About this task
All lines with the word "find" are to be found and copied from the listing.

Data shown
· · ·

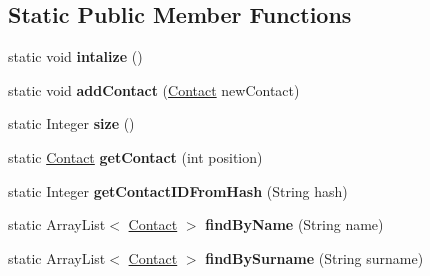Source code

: \subsection*{Static Public Member Functions}
\begin{DoxyCompactItemize}
\item 
\mbox{\label{classcloud_1_1ptl_1_1persistence_1_1ContactManager_ab7b470e606d49db74c139adbcceeb782}} 
static void {\bfseries intalize} ()
\item 
\mbox{\label{classcloud_1_1ptl_1_1persistence_1_1ContactManager_a09926dcf77240781f05e4157ef365658}} 
static void {\bfseries add\+Contact} (\hyperlink{classcloud_1_1ptl_1_1persistence_1_1Contact}{Contact} new\+Contact)
\item 
\mbox{\label{classcloud_1_1ptl_1_1persistence_1_1ContactManager_ade1723d6dbbaa5eff75aa83fa761d2ac}} 
static Integer {\bfseries size} ()
\item 
\mbox{\label{classcloud_1_1ptl_1_1persistence_1_1ContactManager_a5817e662f7568040b24dea9151ff2340}} 
static \hyperlink{classcloud_1_1ptl_1_1persistence_1_1Contact}{Contact} {\bfseries get\+Contact} (int position)
\item 
\mbox{\label{classcloud_1_1ptl_1_1persistence_1_1ContactManager_af214473ac147cefe2435594e81471b81}} 
static Integer {\bfseries get\+Contact\+I\+D\+From\+Hash} (String hash)
\item 
\mbox{\label{classcloud_1_1ptl_1_1persistence_1_1ContactManager_a78f6913405f16e3f132307d92a0c4dc7}} 
static Array\+List$<$ \hyperlink{classcloud_1_1ptl_1_1persistence_1_1Contact}{Contact} $>$ {\bfseries find\+By\+Name} (String name)
\item 
\mbox{\label{classcloud_1_1ptl_1_1persistence_1_1ContactManager_afee00f141daa7e27dd3c81dc759ab147}} 
static Array\+List$<$ \hyperlink{classcloud_1_1ptl_1_1persistence_1_1Contact}{Contact} $>$ {\bfseries find\+By\+Surname} (String surname)
\end{DoxyCompactItemize}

· · ·

Response
static Array\+List$<$ \hyperlink{classcloud_1_1ptl_1_1persistence_1_1Contact}{Contact} $>$ {\bfseries find\+By\+Name} (String name)
static Array\+List$<$ \hyperlink{classcloud_1_1ptl_1_1persistence_1_1Contact}{Contact} $>$ {\bfseries find\+By\+Surname} (String surname)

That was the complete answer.